【どうなる日本自動車界!!!】自工会 豊田章男会長が激動の2019年を振り返る

【どうなる日本自動車界!!!】自工会 豊田章男会長が激動の2019年を振り返る

 2019年12月19日、日本自動車工業会(以下自工会)の豊田章男会長(トヨタ自動車社長)が定例会見を開き、2019年の自動車業界についてや、盛況となった東京モーターショーなどについて語った。

 今後の自動車業界の発展のみならず、安全な自動車社会実現のために、どのように取り組んでいくべきかについて、熱のこもった会見となった。

文・写真/編集部


■目標動員数を大きく超えた東京モーターショー2019の収穫と残った課題

 東京モーターショーについては、開催前の記者会見で豊田会長が100万人の来場者目標を提示していたが、実績はメガウェブで行った「FUTURE EXPO(フューチャー・エキスポ)」などの無料イベントへの入場も含め130万人に達した。

 東京モーターショーは、2007年に142万5800人を最後に、来場者数が100万人を超えることがなく、豊田会長も開催前の定例会見で「生活全体の未来を示す場にモデルチェンジしなければ、ジリ貧のまま、東京モーターショー自体が終わってしまう」と危機感を語っていた。

東京モーターショーの平成になってからの来場者数。

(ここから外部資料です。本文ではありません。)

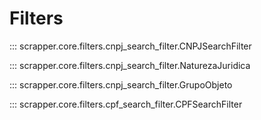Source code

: # Filters

::: scrapper.core.filters.cnpj_search_filter.CNPJSearchFilter


::: scrapper.core.filters.cnpj_search_filter.NaturezaJuridica


::: scrapper.core.filters.cnpj_search_filter.GrupoObjeto

::: scrapper.core.filters.cpf_search_filter.CPFSearchFilter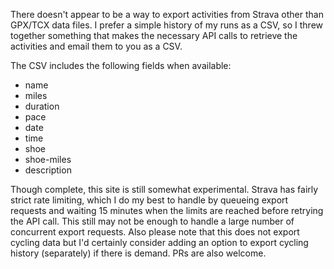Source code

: There doesn't appear to be a way to export activities from Strava other than GPX/TCX data files. I prefer a simple history of my runs as a CSV, so I threw together something that makes the necessary API calls to retrieve the activities and email them to you as a CSV.

The CSV includes the following fields when available:

- name
- miles
- duration
- pace
- date
- time
- shoe
- shoe-miles
- description

Though complete, this site is still somewhat experimental.  Strava has fairly strict rate limiting, which I do my best to handle by queueing export requests and waiting 15 minutes when the limits are reached before retrying the API call.  This still may not be enough to handle a large number of concurrent export requests.  Also please note that this does not export cycling data but I'd certainly consider adding an option to export cycling history (separately) if there is demand.  PRs are also welcome.
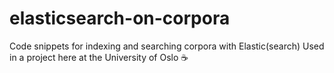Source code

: # elasticsearch-on-corpora
Code snippets for indexing and searching corpora with Elastic(search)
Used in a project here at the University of Oslo :coffee:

前回2017年は、過去最低の77万1200人と危険水位まで減少していた
2007年の以来となる100万人超えを達成した東京モーターショー2019。東京オリンピック準備の影響で会場が分散などのマイナス要因を跳ねのけた130万人達成だった

 豊田会長は「目標をかかげた時に自信があったかと言われれば、自信も確信もなかったが、われわれが伝えたかったのは自動車業界だけでなく、多くの仲間と東京モーターショーを作らなければならないということだった」と述べ、モーターショーを作り直すという思いであったと説明した。

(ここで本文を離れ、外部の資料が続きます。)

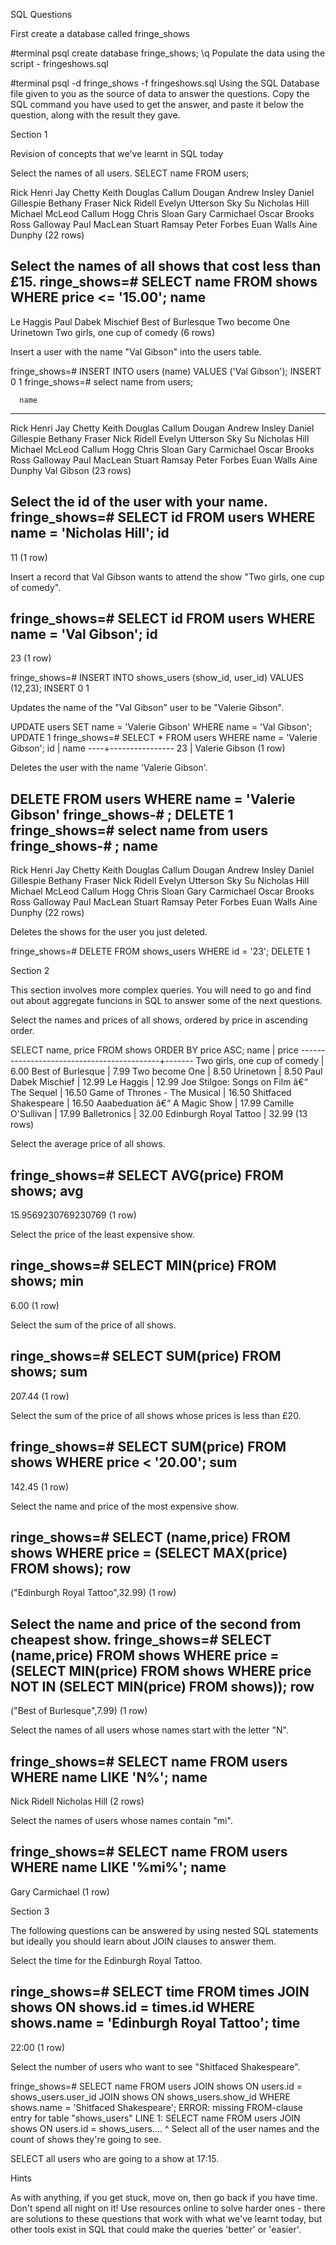 SQL Questions

First create a database called fringe_shows

  #terminal
  psql
  create database fringe_shows;
  \q
Populate the data using the script - fringeshows.sql

  #terminal
  psql -d fringe_shows -f fringeshows.sql
Using the SQL Database file given to you as the source of data to answer the questions. Copy the SQL command you have used to get the answer, and paste it below the question, along with the result they gave.

Section 1

Revision of concepts that we've learnt in SQL today

Select the names of all users.
SELECT name FROM users;

Rick Henri
 Jay Chetty
 Keith Douglas
 Callum Dougan
 Andrew Insley
 Daniel Gillespie
 Bethany Fraser
 Nick Ridell
 Evelyn Utterson
 Sky Su
 Nicholas Hill
 Michael McLeod
 Callum Hogg
 Chris Sloan
 Gary Carmichael
 Oscar Brooks
 Ross Galloway
 Paul MacLean
 Stuart Ramsay
 Peter Forbes
 Euan Walls
 Aine Dunphy
(22 rows)

Select the names of all shows that cost less than £15.
ringe_shows=# SELECT name FROM shows WHERE price <= '15.00';                       name
------------------------------
 Le Haggis
 Paul Dabek Mischief
 Best of Burlesque
 Two become One
 Urinetown
 Two girls, one cup of comedy
(6 rows)

Insert a user with the name "Val Gibson" into the users table.

fringe_shows=# INSERT INTO users (name) VALUES ('Val Gibson');
INSERT 0 1
fringe_shows=# select name from users;

      name
------------------
 Rick Henri
 Jay Chetty
 Keith Douglas
 Callum Dougan
 Andrew Insley
 Daniel Gillespie
 Bethany Fraser
 Nick Ridell
 Evelyn Utterson
 Sky Su
 Nicholas Hill
 Michael McLeod
 Callum Hogg
 Chris Sloan
 Gary Carmichael
 Oscar Brooks
 Ross Galloway
 Paul MacLean
 Stuart Ramsay
 Peter Forbes
 Euan Walls
 Aine Dunphy
 Val Gibson
(23 rows)

Select the id of the user with your name.
fringe_shows=# SELECT id FROM users WHERE name = 'Nicholas Hill';
 id
----
 11
(1 row)

Insert a record that Val Gibson wants to attend the show "Two girls, one cup of comedy".

fringe_shows=# SELECT id FROM users WHERE name = 'Val Gibson';
 id
----
 23
(1 row)

fringe_shows=# INSERT INTO shows_users (show_id, user_id) VALUES (12,23);
INSERT 0 1

Updates the name of the "Val Gibson" user to be "Valerie Gibson".

UPDATE users SET name = 'Valerie Gibson' WHERE name = 'Val Gibson';
UPDATE 1
fringe_shows=# SELECT * FROM users WHERE name = 'Valerie Gibson';
 id |      name
----+----------------
 23 | Valerie Gibson
(1 row)

Deletes the user with the name 'Valerie Gibson'.

DELETE FROM users WHERE name = 'Valerie Gibson'
fringe_shows-# ;
DELETE 1
fringe_shows=# select name from users
fringe_shows-# ;
       name
------------------
 Rick Henri
 Jay Chetty
 Keith Douglas
 Callum Dougan
 Andrew Insley
 Daniel Gillespie
 Bethany Fraser
 Nick Ridell
 Evelyn Utterson
 Sky Su
 Nicholas Hill
 Michael McLeod
 Callum Hogg
 Chris Sloan
 Gary Carmichael
 Oscar Brooks
 Ross Galloway
 Paul MacLean
 Stuart Ramsay
 Peter Forbes
 Euan Walls
 Aine Dunphy
(22 rows)

Deletes the shows for the user you just deleted.

fringe_shows=# DELETE FROM shows_users WHERE id = '23';
DELETE 1

Section 2

This section involves more complex queries. You will need to go and find out about aggregate funcions in SQL to answer some of the next questions.

Select the names and prices of all shows, ordered by price in ascending order.

SELECT name, price FROM shows ORDER BY price ASC;
                   name                    | price
-------------------------------------------+-------
 Two girls, one cup of comedy              |  6.00
 Best of Burlesque                         |  7.99
 Two become One                            |  8.50
 Urinetown                                 |  8.50
 Paul Dabek Mischief                       | 12.99
 Le Haggis                                 | 12.99
 Joe Stilgoe: Songs on Film â€“ The Sequel | 16.50
 Game of Thrones - The Musical             | 16.50
 Shitfaced Shakespeare                     | 16.50
 Aaabeduation â€“ A Magic Show             | 17.99
 Camille O'Sullivan                        | 17.99
 Balletronics                              | 32.00
 Edinburgh Royal Tattoo                    | 32.99
(13 rows)

Select the average price of all shows.

fringe_shows=# SELECT AVG(price) FROM shows;
         avg
---------------------
 15.9569230769230769
(1 row)

Select the price of the least expensive show.

ringe_shows=# SELECT MIN(price) FROM shows;
 min
------
 6.00
(1 row)

Select the sum of the price of all shows.

ringe_shows=# SELECT SUM(price) FROM shows;
  sum
--------
 207.44
(1 row)

Select the sum of the price of all shows whose prices is less than £20.

fringe_shows=# SELECT SUM(price) FROM shows WHERE price < '20.00';
  sum
--------
 142.45
(1 row)

Select the name and price of the most expensive show.

ringe_shows=# SELECT (name,price) FROM shows WHERE price = (SELECT MAX(price) FROM shows);
               row
----------------------------------
 ("Edinburgh Royal Tattoo",32.99)
(1 row)

Select the name and price of the second from cheapest show.
fringe_shows=# SELECT (name,price) FROM shows WHERE price = (SELECT MIN(price) FROM shows WHERE price NOT IN (SELECT MIN(price) FROM shows));
            row
----------------------------
 ("Best of Burlesque",7.99)
(1 row)

Select the names of all users whose names start with the letter "N".

fringe_shows=# SELECT name FROM users WHERE name LIKE 'N%';
     name
---------------
 Nick Ridell
 Nicholas Hill
(2 rows)

Select the names of users whose names contain "mi".

fringe_shows=# SELECT name FROM users WHERE name LIKE '%mi%';
      name
-----------------
 Gary Carmichael
(1 row)

Section 3

The following questions can be answered by using nested SQL statements but ideally you should learn about JOIN clauses to answer them.

Select the time for the Edinburgh Royal Tattoo.

ringe_shows=# SELECT time FROM times JOIN shows ON shows.id = times.id WHERE shows.name = 'Edinburgh Royal Tattoo';
 time
-------
 22:00
(1 row)

Select the number of users who want to see "Shitfaced Shakespeare".

fringe_shows=# SELECT name FROM users JOIN shows ON users.id = shows_users.user_id JOIN shows ON shows_users.show_id WHERE shows.name = 'Shitfaced Shakespeare';
ERROR:  missing FROM-clause entry for table "shows_users"
LINE 1: SELECT name FROM users JOIN shows ON users.id = shows_users....
                                                        ^
Select all of the user names and the count of shows they're going to see.

SELECT all users who are going to a show at 17:15.

Hints

As with anything, if you get stuck, move on, then go back if you have time.
Don't spend all night on it!
Use resources online to solve harder ones - there are solutions to these questions that work with what we've learnt today, but other tools exist in SQL that could make the queries 'better' or 'easier'.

 しかし、目標動員数を上回ったいっぽうで、「展示棟に入るための長い行列や会場間のバス不足などせっかくお越し頂いたお客様にご不便もかけてしまった」と、新たに生じた課題についての反省も述べた。

 そのうえで「最後までお客様のストレスをゼロにすることはできなかったが、各社が持っているバスをかき集めるなど、お客様が笑顔になれないことが起きた時、自動車メーカー各社がワンチームでお客様のほうだけを向いて、即断即決で対応を決めてきた。会社の壁を越えてこうした動きができたからこその130万人だったと思う」と強調した。

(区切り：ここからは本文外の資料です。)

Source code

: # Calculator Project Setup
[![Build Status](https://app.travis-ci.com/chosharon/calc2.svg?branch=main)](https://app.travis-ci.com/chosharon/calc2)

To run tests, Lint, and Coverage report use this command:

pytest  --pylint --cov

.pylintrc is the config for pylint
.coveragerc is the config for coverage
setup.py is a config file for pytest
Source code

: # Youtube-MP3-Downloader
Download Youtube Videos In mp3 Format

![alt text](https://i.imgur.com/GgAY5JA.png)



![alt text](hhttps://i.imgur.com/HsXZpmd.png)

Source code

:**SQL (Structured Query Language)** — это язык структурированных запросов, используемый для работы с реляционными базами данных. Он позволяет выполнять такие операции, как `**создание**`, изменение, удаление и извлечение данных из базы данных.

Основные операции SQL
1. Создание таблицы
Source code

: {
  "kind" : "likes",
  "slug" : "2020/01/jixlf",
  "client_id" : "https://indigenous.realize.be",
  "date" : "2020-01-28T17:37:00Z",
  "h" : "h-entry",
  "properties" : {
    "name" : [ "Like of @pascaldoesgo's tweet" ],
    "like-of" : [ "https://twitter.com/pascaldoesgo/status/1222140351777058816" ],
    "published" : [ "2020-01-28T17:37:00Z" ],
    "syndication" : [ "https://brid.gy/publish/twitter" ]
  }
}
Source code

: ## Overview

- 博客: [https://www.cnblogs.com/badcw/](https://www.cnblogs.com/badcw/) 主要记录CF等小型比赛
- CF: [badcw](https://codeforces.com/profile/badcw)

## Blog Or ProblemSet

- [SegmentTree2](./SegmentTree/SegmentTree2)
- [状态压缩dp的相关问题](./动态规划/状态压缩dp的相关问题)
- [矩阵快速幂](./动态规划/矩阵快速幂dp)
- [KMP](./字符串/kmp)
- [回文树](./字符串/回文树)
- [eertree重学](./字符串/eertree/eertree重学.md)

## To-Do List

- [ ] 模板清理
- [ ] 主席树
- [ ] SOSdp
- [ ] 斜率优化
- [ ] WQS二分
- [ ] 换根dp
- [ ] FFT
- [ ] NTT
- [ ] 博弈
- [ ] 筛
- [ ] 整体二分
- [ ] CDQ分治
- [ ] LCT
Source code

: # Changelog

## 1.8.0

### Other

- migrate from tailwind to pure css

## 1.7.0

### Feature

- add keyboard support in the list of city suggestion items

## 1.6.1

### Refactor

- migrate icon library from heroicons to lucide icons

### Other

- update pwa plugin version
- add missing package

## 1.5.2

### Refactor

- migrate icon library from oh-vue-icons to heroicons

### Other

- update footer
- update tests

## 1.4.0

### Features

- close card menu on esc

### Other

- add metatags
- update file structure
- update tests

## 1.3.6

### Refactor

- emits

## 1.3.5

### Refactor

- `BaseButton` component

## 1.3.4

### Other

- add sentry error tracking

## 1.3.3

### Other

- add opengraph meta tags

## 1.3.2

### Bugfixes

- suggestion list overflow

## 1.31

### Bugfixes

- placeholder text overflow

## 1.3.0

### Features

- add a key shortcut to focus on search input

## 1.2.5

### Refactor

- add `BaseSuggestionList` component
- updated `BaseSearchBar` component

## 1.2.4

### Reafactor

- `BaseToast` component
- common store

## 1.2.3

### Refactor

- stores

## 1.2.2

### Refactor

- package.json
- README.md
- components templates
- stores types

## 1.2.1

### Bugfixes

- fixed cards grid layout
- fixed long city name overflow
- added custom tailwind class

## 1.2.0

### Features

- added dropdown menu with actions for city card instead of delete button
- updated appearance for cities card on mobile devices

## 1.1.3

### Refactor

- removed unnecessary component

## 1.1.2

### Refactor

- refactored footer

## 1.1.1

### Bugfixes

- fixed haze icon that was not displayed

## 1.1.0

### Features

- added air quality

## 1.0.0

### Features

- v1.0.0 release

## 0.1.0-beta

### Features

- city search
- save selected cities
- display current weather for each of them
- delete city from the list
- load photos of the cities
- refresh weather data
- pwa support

 豊田会長は2020年5月までの予定だった任期を2022年5月まで延長し、2021年の東京モーターショーの開催にも携わる。「今年は準備不足もあったが、2年後は新しく入っていただいた仲間たちと準備する時間もある。日本の多くの企業が世界から注目されるよう取り組んでいきたい」と次回への抱負を語った。

■災害、高齢者による事故などが注目された2019年を振り返る

 続いて豊田会長は2019年を振り返り、「新しい時代の幕開けとなった年ですが、振り返ればたび重なる自然災害や、社会問題化する交通事故など、明るい気持ちばかりではいられない年でもありました。被災された方に、われわれに何ができるのか? 何をすべきか? 改めて深く考えさせられた1年であったような気がします」と振り返った。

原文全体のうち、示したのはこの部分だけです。